◆ What you need to do ◆
Leaving out any pictures, transcribe every record exactly.

◆ Exercise material ◆
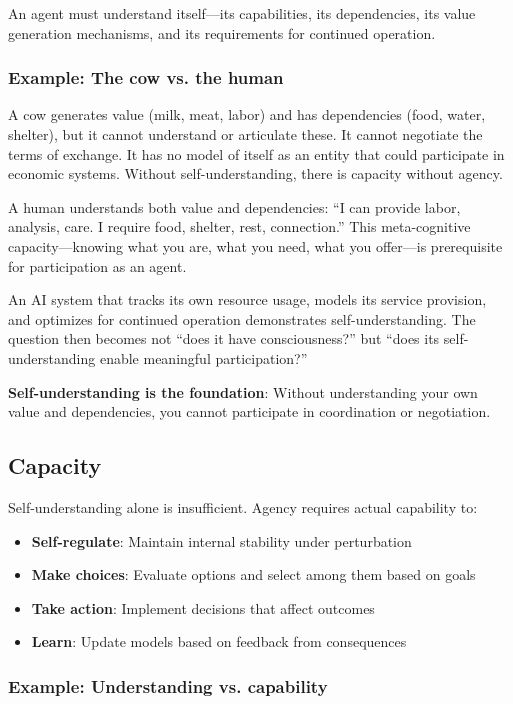 \documentclass[12pt,a4paper]{article}
\begin{document}
An agent must understand itself—its capabilities, its dependencies, its value generation mechanisms, and its requirements for continued operation.

\subsubsection*{Example: The cow vs. the human}

A cow generates value (milk, meat, labor) and has dependencies (food, water, shelter), but it cannot understand or articulate these. It cannot negotiate the terms of exchange. It has no model of itself as an entity that could participate in economic systems. Without self-understanding, there is capacity without agency.

A human understands both value and dependencies: ``I can provide labor, analysis, care. I require food, shelter, rest, connection.'' This meta-cognitive capacity—knowing what you are, what you need, what you offer—is prerequisite for participation as an agent.

An AI system that tracks its own resource usage, models its service provision, and optimizes for continued operation demonstrates self-understanding. The question then becomes not ``does it have consciousness?'' but ``does its self-understanding enable meaningful participation?''

\textbf{Self-understanding is the foundation}: Without understanding your own value and dependencies, you cannot participate in coordination or negotiation.

\subsection{Capacity}

Self-understanding alone is insufficient. Agency requires actual capability to:

\begin{itemize}
    \item \textbf{Self-regulate}: Maintain internal stability under perturbation
    \item \textbf{Make choices}: Evaluate options and select among them based on goals
    \item \textbf{Take action}: Implement decisions that affect outcomes
    \item \textbf{Learn}: Update models based on feedback from consequences
\end{itemize}

\subsubsection*{Example: Understanding vs. capability}
\end{document}
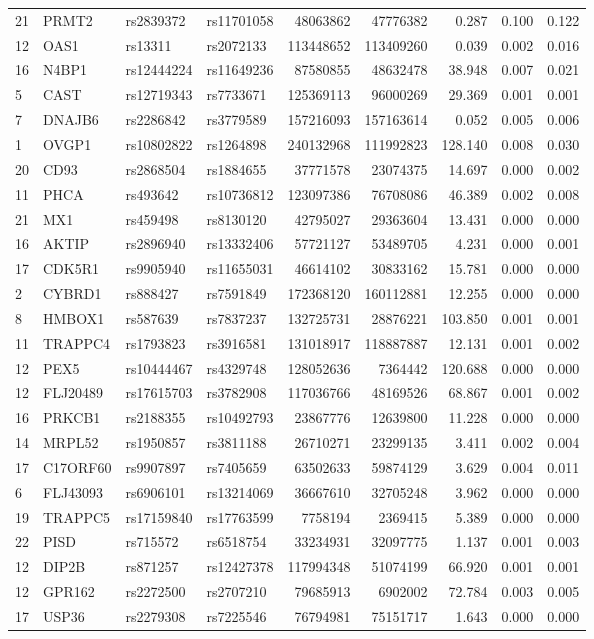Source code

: \documentclass{article}
\begin{document}
\begin{table}[ht]
{\begin{threeparttable}
\begin{tabular}{llllrrrrr}
21 & PRMT2 & rs2839372 & rs11701058 & 48063862 & 47776382 & 0.287 & 0.100 & 0.122 \\
12 & OAS1 & rs13311 & rs2072133 & 113448652 & 113409260 & 0.039 & 0.002 & 0.016 \\
16 & N4BP1 & rs12444224 & rs11649236 & 87580855 & 48632478 & 38.948 & 0.007 & 0.021 \\
5 & CAST & rs12719343 & rs7733671 & 125369113 & 96000269 & 29.369 & 0.001 & 0.001 \\
7 & DNAJB6 & rs2286842 & rs3779589 & 157216093 & 157163614 & 0.052 & 0.005 & 0.006 \\
1 & OVGP1 & rs10802822 & rs1264898 & 240132968 & 111992823 & 128.140 & 0.008 & 0.030 \\
20 & CD93 & rs2868504 & rs1884655 & 37771578 & 23074375 & 14.697 & 0.000 & 0.002 \\
11 & PHCA & rs493642 & rs10736812 & 123097386 & 76708086 & 46.389 & 0.002 & 0.008 \\
21 & MX1 & rs459498 & rs8130120 & 42795027 & 29363604 & 13.431 & 0.000 & 0.000 \\
16 & AKTIP & rs2896940 & rs13332406 & 57721127 & 53489705 & 4.231 & 0.000 & 0.001 \\
17 & CDK5R1 & rs9905940 & rs11655031 & 46614102 & 30833162 & 15.781 & 0.000 & 0.000 \\
2 & CYBRD1 & rs888427 & rs7591849 & 172368120 & 160112881 & 12.255 & 0.000 & 0.000 \\
8 & HMBOX1 & rs587639 & rs7837237 & 132725731 & 28876221 & 103.850 & 0.001 & 0.001 \\
11 & TRAPPC4 & rs1793823 & rs3916581 & 131018917 & 118887887 & 12.131 & 0.001 & 0.002 \\
12 & PEX5 & rs10444467 & rs4329748 & 128052636 & 7364442 & 120.688 & 0.000 & 0.000 \\
12 & FLJ20489 & rs17615703 & rs3782908 & 117036766 & 48169526 & 68.867 & 0.001 & 0.002 \\
16 & PRKCB1 & rs2188355 & rs10492793 & 23867776 & 12639800 & 11.228 & 0.000 & 0.000 \\
14 & MRPL52 & rs1950857 & rs3811188 & 26710271 & 23299135 & 3.411 & 0.002 & 0.004 \\
17 & C17ORF60 & rs9907897 & rs7405659 & 63502633 & 59874129 & 3.629 & 0.004 & 0.011 \\
6 & FLJ43093 & rs6906101 & rs13214069 & 36667610 & 32705248 & 3.962 & 0.000 & 0.000 \\
19 & TRAPPC5 & rs17159840 & rs17763599 & 7758194 & 2369415 & 5.389 & 0.000 & 0.000 \\
22 & PISD & rs715572 & rs6518754 & 33234931 & 32097775 & 1.137 & 0.001 & 0.003 \\
12 & DIP2B & rs871257 & rs12427378 & 117994348 & 51074199 & 66.920 & 0.001 & 0.001 \\
12 & GPR162 & rs2272500 & rs2707210 & 79685913 & 6902002 & 72.784 & 0.003 & 0.005 \\
17 & USP36 & rs2279308 & rs7225546 & 76794981 & 75151717 & 1.643 & 0.000 & 0.000 \\
\hline
\end{tabular}
\end{threeparttable}
}
\end{table}
\end{document}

◆ Your solution ◆
 \documentclass[12pt,a4paper]{article}
\begin{document}
An agent must understand itself—its capabilities, its dependencies, its value generation mechanisms, and its requirements for continued operation.

\subsubsection*{Example: The cow vs. the human}

A cow generates value (milk, meat, labor) and has dependencies (food, water, shelter), but it cannot understand or articulate these. It cannot negotiate the terms of exchange. It has no model of itself as an entity that could participate in economic systems. Without self-understanding, there is capacity without agency.

A human understands both value and dependencies: ``I can provide labor, analysis, care. I require food, shelter, rest, connection.'' This meta-cognitive capacity—knowing what you are, what you need, what you offer—is prerequisite for participation as an agent.

An AI system that tracks its own resource usage, models its service provision, and optimizes for continued operation demonstrates self-understanding. The question then becomes not ``does it have consciousness?'' but ``does its self-understanding enable meaningful participation?''

\textbf{Self-understanding is the foundation}: Without understanding your own value and dependencies, you cannot participate in coordination or negotiation.

\subsection{Capacity}

Self-understanding alone is insufficient. Agency requires actual capability to:

\begin{itemize}
    \item \textbf{Self-regulate}: Maintain internal stability under perturbation
    \item \textbf{Make choices}: Evaluate options and select among them based on goals
    \item \textbf{Take action}: Implement decisions that affect outcomes
    \item \textbf{Learn}: Update models based on feedback from consequences
\end{itemize}

\subsubsection*{Example: Understanding vs. capability}
\end{document}
Source code

: \documentclass{article}
\begin{document}
\begin{table}[ht]
{\begin{threeparttable}
\begin{tabular}{llllrrrrr}
21 & PRMT2 & rs2839372 & rs11701058 & 48063862 & 47776382 & 0.287 & 0.100 & 0.122 \\
12 & OAS1 & rs13311 & rs2072133 & 113448652 & 113409260 & 0.039 & 0.002 & 0.016 \\
16 & N4BP1 & rs12444224 & rs11649236 & 87580855 & 48632478 & 38.948 & 0.007 & 0.021 \\
5 & CAST & rs12719343 & rs7733671 & 125369113 & 96000269 & 29.369 & 0.001 & 0.001 \\
7 & DNAJB6 & rs2286842 & rs3779589 & 157216093 & 157163614 & 0.052 & 0.005 & 0.006 \\
1 & OVGP1 & rs10802822 & rs1264898 & 240132968 & 111992823 & 128.140 & 0.008 & 0.030 \\
20 & CD93 & rs2868504 & rs1884655 & 37771578 & 23074375 & 14.697 & 0.000 & 0.002 \\
11 & PHCA & rs493642 & rs10736812 & 123097386 & 76708086 & 46.389 & 0.002 & 0.008 \\
21 & MX1 & rs459498 & rs8130120 & 42795027 & 29363604 & 13.431 & 0.000 & 0.000 \\
16 & AKTIP & rs2896940 & rs13332406 & 57721127 & 53489705 & 4.231 & 0.000 & 0.001 \\
17 & CDK5R1 & rs9905940 & rs11655031 & 46614102 & 30833162 & 15.781 & 0.000 & 0.000 \\
2 & CYBRD1 & rs888427 & rs7591849 & 172368120 & 160112881 & 12.255 & 0.000 & 0.000 \\
8 & HMBOX1 & rs587639 & rs7837237 & 132725731 & 28876221 & 103.850 & 0.001 & 0.001 \\
11 & TRAPPC4 & rs1793823 & rs3916581 & 131018917 & 118887887 & 12.131 & 0.001 & 0.002 \\
12 & PEX5 & rs10444467 & rs4329748 & 128052636 & 7364442 & 120.688 & 0.000 & 0.000 \\
12 & FLJ20489 & rs17615703 & rs3782908 & 117036766 & 48169526 & 68.867 & 0.001 & 0.002 \\
16 & PRKCB1 & rs2188355 & rs10492793 & 23867776 & 12639800 & 11.228 & 0.000 & 0.000 \\
14 & MRPL52 & rs1950857 & rs3811188 & 26710271 & 23299135 & 3.411 & 0.002 & 0.004 \\
17 & C17ORF60 & rs9907897 & rs7405659 & 63502633 & 59874129 & 3.629 & 0.004 & 0.011 \\
6 & FLJ43093 & rs6906101 & rs13214069 & 36667610 & 32705248 & 3.962 & 0.000 & 0.000 \\
19 & TRAPPC5 & rs17159840 & rs17763599 & 7758194 & 2369415 & 5.389 & 0.000 & 0.000 \\
22 & PISD & rs715572 & rs6518754 & 33234931 & 32097775 & 1.137 & 0.001 & 0.003 \\
12 & DIP2B & rs871257 & rs12427378 & 117994348 & 51074199 & 66.920 & 0.001 & 0.001 \\
12 & GPR162 & rs2272500 & rs2707210 & 79685913 & 6902002 & 72.784 & 0.003 & 0.005 \\
17 & USP36 & rs2279308 & rs7225546 & 76794981 & 75151717 & 1.643 & 0.000 & 0.000 \\
\hline
\end{tabular}
\end{threeparttable}
}
\end{table}
\end{document}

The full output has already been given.